Items from a data source

+ + + +

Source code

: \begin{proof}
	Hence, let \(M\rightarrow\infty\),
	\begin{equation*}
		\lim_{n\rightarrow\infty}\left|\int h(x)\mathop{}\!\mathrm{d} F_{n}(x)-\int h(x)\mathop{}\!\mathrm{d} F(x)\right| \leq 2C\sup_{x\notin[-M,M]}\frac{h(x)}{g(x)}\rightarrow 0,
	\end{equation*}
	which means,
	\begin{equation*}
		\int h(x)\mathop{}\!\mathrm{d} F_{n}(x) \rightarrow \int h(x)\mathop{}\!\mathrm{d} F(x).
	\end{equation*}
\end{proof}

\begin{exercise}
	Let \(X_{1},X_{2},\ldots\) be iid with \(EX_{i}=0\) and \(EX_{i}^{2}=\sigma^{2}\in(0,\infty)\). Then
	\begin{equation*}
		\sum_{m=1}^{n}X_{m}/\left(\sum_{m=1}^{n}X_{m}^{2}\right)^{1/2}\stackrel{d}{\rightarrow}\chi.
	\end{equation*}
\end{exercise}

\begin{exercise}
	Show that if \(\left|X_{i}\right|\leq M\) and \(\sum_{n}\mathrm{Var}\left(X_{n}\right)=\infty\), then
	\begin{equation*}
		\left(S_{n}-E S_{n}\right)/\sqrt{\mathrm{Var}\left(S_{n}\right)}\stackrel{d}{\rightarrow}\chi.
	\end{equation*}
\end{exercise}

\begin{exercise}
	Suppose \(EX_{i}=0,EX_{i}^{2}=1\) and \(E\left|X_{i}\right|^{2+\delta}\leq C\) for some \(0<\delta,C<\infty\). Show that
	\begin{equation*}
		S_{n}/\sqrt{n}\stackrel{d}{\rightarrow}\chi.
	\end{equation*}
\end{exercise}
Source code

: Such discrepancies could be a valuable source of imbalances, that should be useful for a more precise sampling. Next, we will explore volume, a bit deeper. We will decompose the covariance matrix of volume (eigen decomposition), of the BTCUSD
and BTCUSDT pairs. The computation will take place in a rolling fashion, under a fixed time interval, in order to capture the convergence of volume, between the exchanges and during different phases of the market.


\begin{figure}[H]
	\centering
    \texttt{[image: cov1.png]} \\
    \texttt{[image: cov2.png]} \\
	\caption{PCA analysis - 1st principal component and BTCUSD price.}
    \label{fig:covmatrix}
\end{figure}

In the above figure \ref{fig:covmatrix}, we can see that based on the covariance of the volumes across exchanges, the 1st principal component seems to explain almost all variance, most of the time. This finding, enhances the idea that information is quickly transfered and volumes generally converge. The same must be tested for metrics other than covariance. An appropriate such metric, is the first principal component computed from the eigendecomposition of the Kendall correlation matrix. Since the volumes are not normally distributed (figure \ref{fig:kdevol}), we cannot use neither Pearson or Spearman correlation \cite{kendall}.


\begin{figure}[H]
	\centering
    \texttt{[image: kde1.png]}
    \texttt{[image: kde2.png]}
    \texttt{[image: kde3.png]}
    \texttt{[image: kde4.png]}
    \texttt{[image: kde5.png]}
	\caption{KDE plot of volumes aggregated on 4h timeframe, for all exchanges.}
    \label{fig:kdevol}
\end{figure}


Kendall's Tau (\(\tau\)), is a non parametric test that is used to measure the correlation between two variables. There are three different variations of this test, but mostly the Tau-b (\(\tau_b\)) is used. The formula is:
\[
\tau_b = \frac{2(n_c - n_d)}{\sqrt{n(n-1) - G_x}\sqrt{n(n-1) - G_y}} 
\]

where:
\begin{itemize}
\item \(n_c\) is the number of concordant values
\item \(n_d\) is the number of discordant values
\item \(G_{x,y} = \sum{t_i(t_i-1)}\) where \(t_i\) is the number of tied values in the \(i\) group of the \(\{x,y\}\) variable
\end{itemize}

+ + + +

● PROBLEM STATEMENT
The records above should all be quoted exactly, please.

● ANSWER FOR THE TASK
Source code

: \begin{proof}
	Hence, let \(M\rightarrow\infty\),
	\begin{equation*}
		\lim_{n\rightarrow\infty}\left|\int h(x)\mathop{}\!\mathrm{d} F_{n}(x)-\int h(x)\mathop{}\!\mathrm{d} F(x)\right| \leq 2C\sup_{x\notin[-M,M]}\frac{h(x)}{g(x)}\rightarrow 0,
	\end{equation*}
	which means,
	\begin{equation*}
		\int h(x)\mathop{}\!\mathrm{d} F_{n}(x) \rightarrow \int h(x)\mathop{}\!\mathrm{d} F(x).
	\end{equation*}
\end{proof}

\begin{exercise}
	Let \(X_{1},X_{2},\ldots\) be iid with \(EX_{i}=0\) and \(EX_{i}^{2}=\sigma^{2}\in(0,\infty)\). Then
	\begin{equation*}
		\sum_{m=1}^{n}X_{m}/\left(\sum_{m=1}^{n}X_{m}^{2}\right)^{1/2}\stackrel{d}{\rightarrow}\chi.
	\end{equation*}
\end{exercise}

\begin{exercise}
	Show that if \(\left|X_{i}\right|\leq M\) and \(\sum_{n}\mathrm{Var}\left(X_{n}\right)=\infty\), then
	\begin{equation*}
		\left(S_{n}-E S_{n}\right)/\sqrt{\mathrm{Var}\left(S_{n}\right)}\stackrel{d}{\rightarrow}\chi.
	\end{equation*}
\end{exercise}

\begin{exercise}
	Suppose \(EX_{i}=0,EX_{i}^{2}=1\) and \(E\left|X_{i}\right|^{2+\delta}\leq C\) for some \(0<\delta,C<\infty\). Show that
	\begin{equation*}
		S_{n}/\sqrt{n}\stackrel{d}{\rightarrow}\chi.
	\end{equation*}
\end{exercise}
Source code

: Such discrepancies could be a valuable source of imbalances, that should be useful for a more precise sampling. Next, we will explore volume, a bit deeper. We will decompose the covariance matrix of volume (eigen decomposition), of the BTCUSD
and BTCUSDT pairs. The computation will take place in a rolling fashion, under a fixed time interval, in order to capture the convergence of volume, between the exchanges and during different phases of the market.


\begin{figure}[H]
	\centering
    \texttt{[image: cov1.png]} \\
    \texttt{[image: cov2.png]} \\
	\caption{PCA analysis - 1st principal component and BTCUSD price.}
    \label{fig:covmatrix}
\end{figure}

In the above figure \ref{fig:covmatrix}, we can see that based on the covariance of the volumes across exchanges, the 1st principal component seems to explain almost all variance, most of the time. This finding, enhances the idea that information is quickly transfered and volumes generally converge. The same must be tested for metrics other than covariance. An appropriate such metric, is the first principal component computed from the eigendecomposition of the Kendall correlation matrix. Since the volumes are not normally distributed (figure \ref{fig:kdevol}), we cannot use neither Pearson or Spearman correlation \cite{kendall}.


\begin{figure}[H]
	\centering
    \texttt{[image: kde1.png]}
    \texttt{[image: kde2.png]}
    \texttt{[image: kde3.png]}
    \texttt{[image: kde4.png]}
    \texttt{[image: kde5.png]}
	\caption{KDE plot of volumes aggregated on 4h timeframe, for all exchanges.}
    \label{fig:kdevol}
\end{figure}


Kendall's Tau (\(\tau\)), is a non parametric test that is used to measure the correlation between two variables. There are three different variations of this test, but mostly the Tau-b (\(\tau_b\)) is used. The formula is:
\[
\tau_b = \frac{2(n_c - n_d)}{\sqrt{n(n-1) - G_x}\sqrt{n(n-1) - G_y}} 
\]

where:
\begin{itemize}
\item \(n_c\) is the number of concordant values
\item \(n_d\) is the number of discordant values
\item \(G_{x,y} = \sum{t_i(t_i-1)}\) where \(t_i\) is the number of tied values in the \(i\) group of the \(\{x,y\}\) variable
\end{itemize}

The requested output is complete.